PyData NYC 2022

Install Python. Quarto Render All the Things
11-09, 11:45–12:30 (America/New_York), Central Park East (6th floor)

Quarto is an open-source scientific and technical publishing system built on Pandoc. With Quarto, you can create dynamic content with Python, R, Julia, and Observable, author documents as plain text markdown or Jupyter notebooks, and output to multiple format types.

Quarto gives you a single tool and framework to create academic articles, reports, reveal.js presentations, websites, blogs, and books. This approach to integrating text and code allows you to posit an idea, test the hypothesis, document your process, and communicate your results. In this talk, I’ll show how we can get Python installed, get started working with Quarto to integrate it into our Python and Jupyter notebook workflows, and share our data science findings on Github.

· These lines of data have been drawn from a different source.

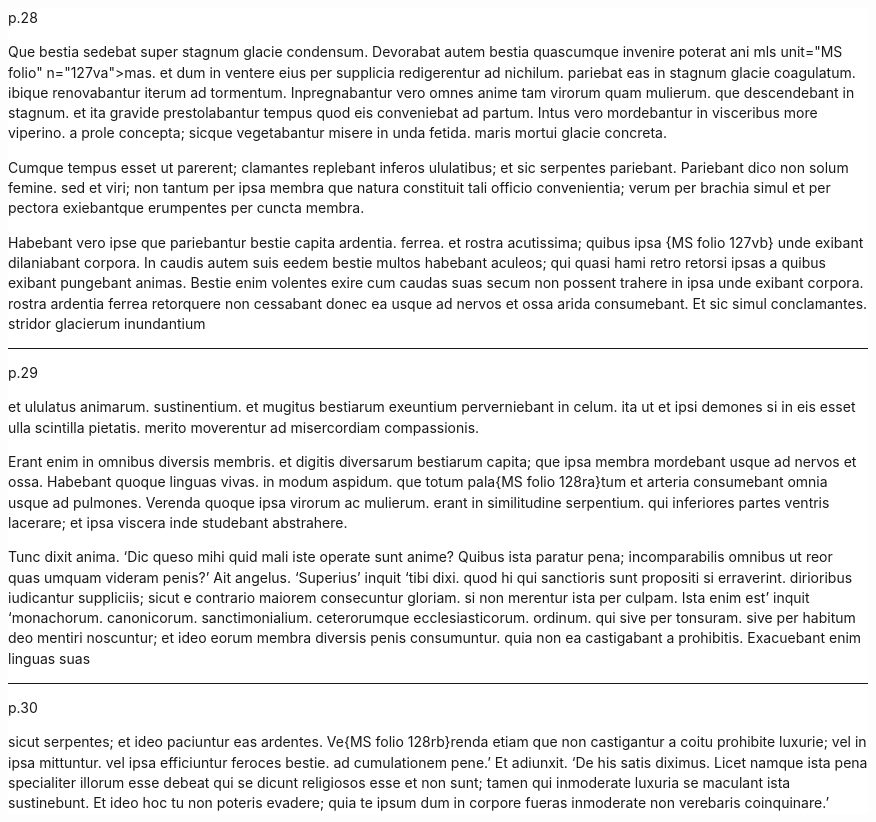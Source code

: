 p.28


Que bestia sedebat super stagnum glacie condensum. Devorabat autem bestia quascumque invenire poterat ani mls unit="MS folio" n="127va">mas. et dum in ventere eius per supplicia redigerentur ad nichilum. pariebat eas in stagnum glacie coagulatum. ibique renovabantur iterum ad tormentum. Inpregnabantur vero omnes anime tam virorum quam mulierum. que descendebant in stagnum. et ita gravide prestolabantur tempus quod eis conveniebat ad partum. Intus vero mordebantur in visceribus more viperino. a prole concepta; sicque vegetabantur misere in unda fetida. maris mortui glacie concreta.


Cumque tempus esset ut parerent; clamantes replebant inferos ululatibus; et sic serpentes pariebant. Pariebant dico non solum femine. sed et viri; non tantum per ipsa membra que natura constituit tali officio convenientia; verum per brachia simul et per pectora exiebantque erumpentes per cuncta membra.


Habebant vero ipse que pariebantur bestie capita ardentia. ferrea. et rostra acutissima; quibus ipsa {MS folio 127vb} unde exibant dilaniabant corpora. In caudis autem suis eedem bestie multos habebant aculeos; qui quasi hami retro retorsi ipsas a quibus exibant pungebant animas. Bestie enim volentes exire cum caudas suas secum non possent trahere in ipsa unde exibant corpora. rostra ardentia ferrea retorquere non cessabant donec ea usque ad nervos et ossa arida consumebant. Et sic simul conclamantes. stridor glacierum inundantium



---

p.29



et ululatus animarum. sustinentium. et mugitus bestiarum exeuntium perverniebant in celum. ita ut et ipsi demones si in eis esset ulla scintilla pietatis. merito moverentur ad misercordiam compassionis.


Erant enim in omnibus diversis membris. et digitis diversarum bestiarum capita; que ipsa membra mordebant usque ad nervos et ossa. Habebant quoque linguas vivas. in modum aspidum. que totum pala{MS folio 128ra}tum et arteria consumebant omnia usque ad pulmones. Verenda quoque ipsa virorum ac mulierum. erant in similitudine serpentium. qui inferiores partes ventris lacerare; et ipsa viscera inde studebant abstrahere.


Tunc dixit anima. ‘Dic queso mihi quid mali iste operate sunt anime? Quibus ista paratur pena; incomparabilis omnibus ut reor quas umquam videram penis?’ Ait angelus. ‘Superius’ inquit ‘tibi dixi. quod hi qui sanctioris sunt propositi si erraverint. dirioribus iudicantur suppliciis; sicut e contrario maiorem consecuntur gloriam. si non merentur ista per culpam. Ista enim est’ inquit ‘monachorum. canonicorum. sanctimonialium. ceterorumque ecclesiasticorum. ordinum. qui sive per tonsuram. sive per habitum deo mentiri noscuntur; et ideo eorum membra diversis penis consumuntur. quia non ea castigabant a prohibitis. Exacuebant enim linguas suas



---

p.30



sicut serpentes; et ideo paciuntur eas ardentes. Ve{MS folio 128rb}renda etiam que non castigantur a coitu prohibite luxurie; vel in ipsa mittuntur. vel ipsa efficiuntur feroces bestie. ad cumulationem pene.’ Et adiunxit. ‘De his satis diximus. Licet namque ista pena specialiter illorum esse debeat qui se dicunt religiosos esse et non sunt; tamen qui inmoderate luxuria se maculant ista sustinebunt. Et ideo hoc tu non poteris evadere; quia te ipsum dum in corpore fueras inmoderate non verebaris coinquinare.’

This talk will be an introduction to setting up and using Quarto to create, publish, and share data science findings. We will first go over the Python installation setup (conda and pyenv) and how to use it within a Quarto .qmd file to interweave prose text with python code and its output. Then, we will also see how Quarto can be used on an existing Jupyter Notebook to create one of its pandoc outputs.

The talk will use a small data science example of loading a dataset, cleaning it, rendering a plot, and fitting a small model. This won’t be a talk about pandas, seaborn, or statsmodels, but it will use those pydata tools as a motivating example. With a full data science example at hand, we will use Quarto Render to render out a website that can be published and shared on Github.

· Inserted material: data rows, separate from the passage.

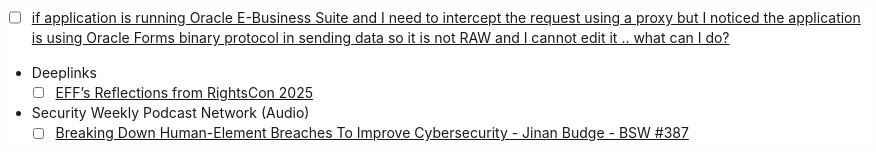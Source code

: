   - [ ] [if application is running Oracle E-Business Suite and I need to intercept the request using a proxy but I noticed the application is using Oracle Forms binary protocol in sending data so it is not RAW and I cannot edit it .. what can I do?](https://www.reddit.com/r/netsecstudents/comments/1jenm9z/if_application_is_running_oracle_ebusiness_suite/)
- Deeplinks
  - [ ] [EFF’s Reflections from RightsCon 2025](https://www.eff.org/deeplinks/2025/03/effs-reflections-rightscon-2025)
- Security Weekly Podcast Network (Audio)
  - [ ] [Breaking Down Human-Element Breaches To Improve Cybersecurity - Jinan Budge - BSW #387](http://sites.libsyn.com/18678/breaking-down-human-element-breaches-to-improve-cybersecurity-jinan-budge-bsw-387)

Fun fact: the talk slides will be written in Quarto!

Time breakdown:

  • 10 min: Going over the python installation
  • 5 min: How quarto compares to jupyter notebooks
  • 5 min: the data science motivating example in a single file (load, clean, visualize, model)
  • 5 min: how to preview and render the quarto document
  • 10 min: Using quarto to create a skeleton (website) project
  • 5 min: rendering the website locally, and pushing static content to GitHub

Prior Knowledge Expected

No previous knowledge expected

Daniel is a Postdoctoral Research and Teaching Fellow at the University of British Columbia, a Data Science Educator at RStudio, PBC (Posit, PBC), and the author of "Pandas for Everyone". He primarily focuses on teaching data science skills in R and Python.